■ **Exercise aim**: In the data below, which lines contain "SQLite"? List them by copying each one.

■ **Extracted data**:
[Start of section]

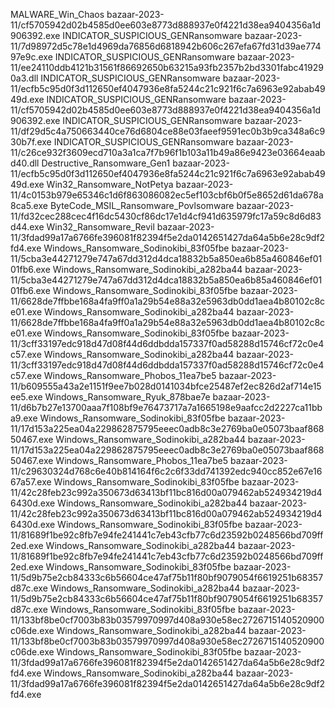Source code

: MALWARE_Win_Chaos bazaar-2023-11/cf5705942d02b4585d0ee603e8773d888937e0f4221d38ea9404356a1d906392.exe
INDICATOR_SUSPICIOUS_GENRansomware bazaar-2023-11/7d98972d5c78e1d4969da76856d6818942b606c267efa67fd31d39ae77497e9c.exe
INDICATOR_SUSPICIOUS_GENRansomware bazaar-2023-11/ee24110ddb4121b31561f86692650b63215a93fb2357b2bd3301fabc419290a3.dll
INDICATOR_SUSPICIOUS_GENRansomware bazaar-2023-11/ecfb5c95d0f3d112650ef4047936e8fa5244c21c921f6c7a6963e92abab4949d.exe
INDICATOR_SUSPICIOUS_GENRansomware bazaar-2023-11/cf5705942d02b4585d0ee603e8773d888937e0f4221d38ea9404356a1d906392.exe
INDICATOR_SUSPICIOUS_GENRansomware bazaar-2023-11/df29d5c4a750663440ce76d6804ce88e03faeef9591ec0b3b9ca348a6c930b7f.exe
INDICATOR_SUSPICIOUS_GENRansomware bazaar-2023-11/c26ce932f3609ecd710a3a1ca7f7b96f1b103a11b49a86e9423e03664eaabd40.dll
Destructive_Ransomware_Gen1 bazaar-2023-11/ecfb5c95d0f3d112650ef4047936e8fa5244c21c921f6c7a6963e92abab4949d.exe
Win32_Ransomware_NotPetya bazaar-2023-11/4c0153b979e65346c1d6f863086082ec5ef103cbf6b0f5e8652d61da678a8ca5.exe
ByteCode_MSIL_Ransomware_Povlsomware bazaar-2023-11/fd32cec288cec4f16dc5430cf86dc17e1d4cf941d635979fc17a59c8d6d83d44.exe
Win32_Ransomware_Revil bazaar-2023-11/3fdad99a17a6766fe396081f82394f5e2da0142651427da64a5b6e28c9df2fd4.exe
Windows_Ransomware_Sodinokibi_83f05fbe bazaar-2023-11/5cba3e44271279e747a67dd312d4dca18832b5a850ea6b85a460846ef0101fb6.exe
Windows_Ransomware_Sodinokibi_a282ba44 bazaar-2023-11/5cba3e44271279e747a67dd312d4dca18832b5a850ea6b85a460846ef0101fb6.exe
Windows_Ransomware_Sodinokibi_83f05fbe bazaar-2023-11/6628de7ffbbe168a4fa9ff0a1a29b54e88a32e5963db0dd1aea4b80102c8ce01.exe
Windows_Ransomware_Sodinokibi_a282ba44 bazaar-2023-11/6628de7ffbbe168a4fa9ff0a1a29b54e88a32e5963db0dd1aea4b80102c8ce01.exe
Windows_Ransomware_Sodinokibi_83f05fbe bazaar-2023-11/3cff33197edc918d47d08f44d6ddbdda157337f0ad58288d15746cf72c0e4c57.exe
Windows_Ransomware_Sodinokibi_a282ba44 bazaar-2023-11/3cff33197edc918d47d08f44d6ddbdda157337f0ad58288d15746cf72c0e4c57.exe
Windows_Ransomware_Phobos_11ea7be5 bazaar-2023-11/b609555a43a2e1151f9ee7b028d0141034bfce25487ef2ec826d2af714e15ee5.exe
Windows_Ransomware_Ryuk_878bae7e bazaar-2023-11/d6b7b27e13700aaa7f108bf9e76473717a7a1665198e9aafcc2d2227ca11bba9.exe
Windows_Ransomware_Sodinokibi_83f05fbe bazaar-2023-11/17d153a225ea04a229862875795eeec0adb8c3e2769ba0e05073baaf86850467.exe
Windows_Ransomware_Sodinokibi_a282ba44 bazaar-2023-11/17d153a225ea04a229862875795eeec0adb8c3e2769ba0e05073baaf86850467.exe
Windows_Ransomware_Phobos_11ea7be5 bazaar-2023-11/c29630324d768c6e40b814164f6c2c6f33dd741392edc940cc852e67e1667a57.exe
Windows_Ransomware_Sodinokibi_83f05fbe bazaar-2023-11/42c28feb23c992a350673d63413bf11bc816d00a079462ab524934219d46430d.exe
Windows_Ransomware_Sodinokibi_a282ba44 bazaar-2023-11/42c28feb23c992a350673d63413bf11bc816d00a079462ab524934219d46430d.exe
Windows_Ransomware_Sodinokibi_83f05fbe bazaar-2023-11/81689f1be92c8fb7e94fe241441c7eb43cfb77c6d23592b0248566bd709ff2ed.exe
Windows_Ransomware_Sodinokibi_a282ba44 bazaar-2023-11/81689f1be92c8fb7e94fe241441c7eb43cfb77c6d23592b0248566bd709ff2ed.exe
Windows_Ransomware_Sodinokibi_83f05fbe bazaar-2023-11/5d9b75e2cb84333c6b56604ce47af75b11f80bf9079054f6619251b68357d87c.exe
Windows_Ransomware_Sodinokibi_a282ba44 bazaar-2023-11/5d9b75e2cb84333c6b56604ce47af75b11f80bf9079054f6619251b68357d87c.exe
Windows_Ransomware_Sodinokibi_83f05fbe bazaar-2023-11/133bf8be0cf7003b83b03579970997d408a930e58ec2726715140520900c06de.exe
Windows_Ransomware_Sodinokibi_a282ba44 bazaar-2023-11/133bf8be0cf7003b83b03579970997d408a930e58ec2726715140520900c06de.exe
Windows_Ransomware_Sodinokibi_83f05fbe bazaar-2023-11/3fdad99a17a6766fe396081f82394f5e2da0142651427da64a5b6e28c9df2fd4.exe
Windows_Ransomware_Sodinokibi_a282ba44 bazaar-2023-11/3fdad99a17a6766fe396081f82394f5e2da0142651427da64a5b6e28c9df2fd4.exe
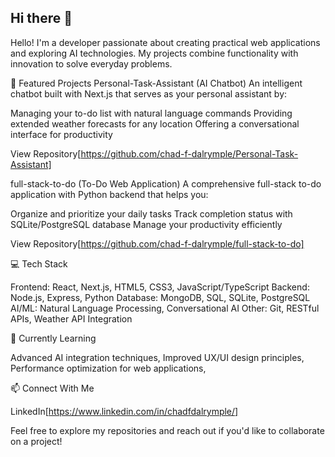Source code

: ## Hi there 👋

Hello! I'm a developer passionate about creating practical web applications and exploring AI technologies. My projects combine functionality with innovation to solve everyday problems.

🚀 Featured Projects
Personal-Task-Assistant (AI Chatbot)
An intelligent chatbot built with Next.js that serves as your personal assistant by:

Managing your to-do list with natural language commands
Providing extended weather forecasts for any location
Offering a conversational interface for productivity

View Repository[https://github.com/chad-f-dalrymple/Personal-Task-Assistant]

full-stack-to-do (To-Do Web Application)
A comprehensive full-stack to-do application with Python backend that helps you:

Organize and prioritize your daily tasks
Track completion status with SQLite/PostgreSQL database
Manage your productivity efficiently

View Repository[https://github.com/chad-f-dalrymple/full-stack-to-do]

💻 Tech Stack

Frontend: React, Next.js, HTML5, CSS3, JavaScript/TypeScript
Backend: Node.js, Express, Python
Database: MongoDB, SQL, SQLite, PostgreSQL
AI/ML: Natural Language Processing, Conversational AI
Other: Git, RESTful APIs, Weather API Integration


🌱 Currently Learning

Advanced AI integration techniques,
Improved UX/UI design principles,
Performance optimization for web applications,


📫 Connect With Me

LinkedIn[https://www.linkedin.com/in/chadfdalrymple/]


Feel free to explore my repositories and reach out if you'd like to collaborate on a project!
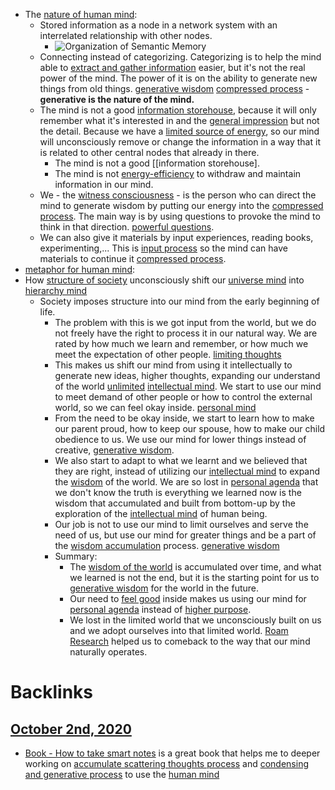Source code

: - The [nature of human mind](<nature of human mind.md>):
    - Stored information as a node in a network system with an interrelated relationship with other nodes. 
        - ![Organization of Semantic Memory](https://lh3.googleusercontent.com/proxy/hKgc1k8w4-pINpB7cdAqqeVCswBbFnPWhG4ZSGZMyzoAPzj5I3pcHplrU7ufFUsBV9590dYJgrANMKUoiZZBdkDKwEUH09EL21vdOaDiVPy8dgv8JHI)
    - Connecting instead of categorizing. Categorizing is to help the mind able to [extract and gather information](<extract and gather information.md>) easier, but it's not the real power of the mind. The power of it is on the ability to generate new things from old things. [generative wisdom](<generative wisdom.md>) [compressed process](<compressed process.md>) - **generative is the nature of the mind.**
    - The mind is not a good [information storehouse](<information storehouse.md>), because it will only remember what it's interested in and the [general impression](<general impression.md>) but not the detail. Because we have a [limited source of energy](<limited source of energy.md>), so our mind will unconsciously remove or change the information in a way that it is related to other central nodes that already in there. 
        - The mind is not a good [[information storehouse].
        - The mind is not [energy-efficiency](<energy-efficiency.md>) to withdraw and maintain information in our mind.
    - We - the [witness consciousness](<witness consciousness.md>) - is the person who can direct the mind to generate wisdom by putting our energy into the [compressed process](<compressed process.md>). The main way is by using questions to provoke the mind to think in that direction. [powerful questions](<powerful questions.md>).
    - We can also give it materials by input experiences, reading books, experimenting,... This is [input process](<input process.md>) so the mind can have materials to continue it [compressed process](<compressed process.md>).
- [metaphor for human mind](<metaphor for human mind.md>):
- How [structure of society](<structure of society.md>) unconsciously shift our [universe mind](<universe mind.md>) into [hierarchy mind](<hierarchy mind.md>)
    - Society imposes structure into our mind from the early beginning of life. 
        - The problem with this is we got input from the world, but we do not freely have the right to process it in our natural way. We are rated by how much we learn and remember, or how much we meet the expectation of other people. [limiting thoughts](<limiting thoughts.md>)
        - This makes us shift our mind from using it intellectually to generate new ideas, higher thoughts, expanding our understand of the world [unlimited](<unlimited.md>) [intellectual mind](<intellectual mind.md>). We start to use our mind to meet demand of other people or how to control the external world, so we can feel okay inside. [personal mind](<personal mind.md>)
        - From the need to be okay inside, we start to learn how to make our parent proud, how to keep our spouse, how to make our child obedience to us. We use our mind for lower things instead of creative, [generative wisdom](<generative wisdom.md>).
        - We also start to adapt to what we learnt and we believed that they are right, instead of utilizing our [intellectual mind](<intellectual mind.md>) to expand the [wisdom](<wisdom.md>) of the world. We are so lost in [personal agenda](<personal agenda.md>) that we don't know the truth is everything we learned now is the wisdom that accumulated and built from bottom-up by the exploration of the [intellectual mind](<intellectual mind.md>) of human being.
        - Our job is not to use our mind to limit ourselves and serve the need of us, but use our mind for greater things and be a part of the [wisdom accumulation](<wisdom accumulation.md>) process. [generative wisdom](<generative wisdom.md>)
        - Summary:
            - The [wisdom of the world](<wisdom of the world.md>) is accumulated over time, and what we learned is not the end, but it is the starting point for us to [generative wisdom](<generative wisdom.md>) for the world in the future.
            - Our need to [feel good](<feel good.md>) inside makes us using our mind for [personal agenda](<personal agenda.md>) instead of [higher purpose](<higher purpose.md>).
            - We lost in the limited world that we unconsciously built on us and we adopt ourselves into that limited world. [Roam Research](<Roam Research.md>) helped us to comeback to the way that our mind naturally operates.

# Backlinks
## [October 2nd, 2020](<October 2nd, 2020.md>)
- [Book - How to take smart notes](<Book - How to take smart notes.md>) is a great book that helps me to deeper working on [accumulate scattering thoughts process](<accumulate scattering thoughts process.md>) and [condensing and generative process](<condensing and generative process.md>) to use the [human mind](<human mind.md>)

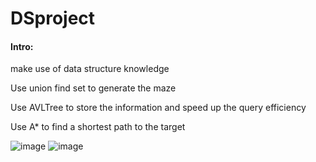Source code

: # DSproject

#### Intro:
make use of data structure knowledge

Use union find set to generate the maze 

Use AVLTree to store the information and speed up the query efficiency

Use A* to find a shortest path to the target


![image](https://user-images.githubusercontent.com/127477377/224258009-06853401-c6b9-4372-92a7-06a086a9718d.png)
![image](https://user-images.githubusercontent.com/127477377/224258086-f3ace624-f46f-42ec-a411-46549a84f318.png)
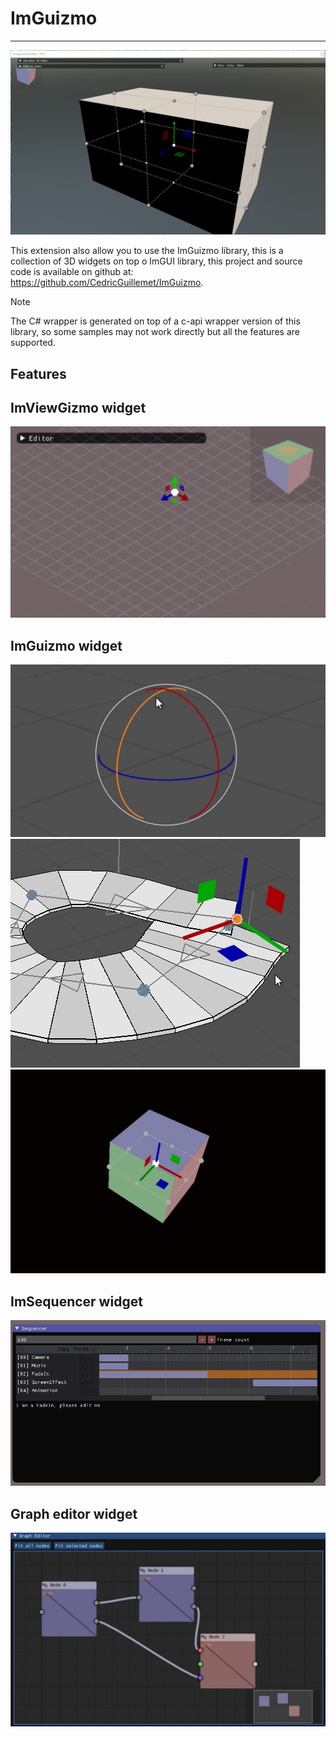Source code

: # ImGuizmo
---

![ImGuizmo](images/ImGuizmo.png)

This extension also allow you to use the ImGuizmo library, this is a collection of 3D widgets on top o ImGUI library, this project and source code is available on github at: https://github.com/CedricGuillemet/ImGuizmo.

> [!NOTE]
> The C# wrapper is generated on top of a c-api wrapper version of this library, so some samples may not work directly but all the features are supported.

## Features

## ImViewGizmo widget

![ImGuizmo](images/ImGuizmo_ImViewGizmo.gif)

## ImGuizmo widget

![ImGuizmo](images/ImGuizmo_1.gif)
![ImGuizmo](images/ImGuizmo_2.gif)
![ImGuizmo](images/ImGuizmo_3.gif)

## ImSequencer widget

![ImGuizmo](images/ImGuizmo_ImSequencer.png)

## Graph editor widget

![ImGuizmo](images/ImGuizmo_GraphEditor.jpg)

[End of section]

■ **Completed task**:
Track completion status with SQLite/PostgreSQL database
Database: MongoDB, SQL, SQLite, PostgreSQL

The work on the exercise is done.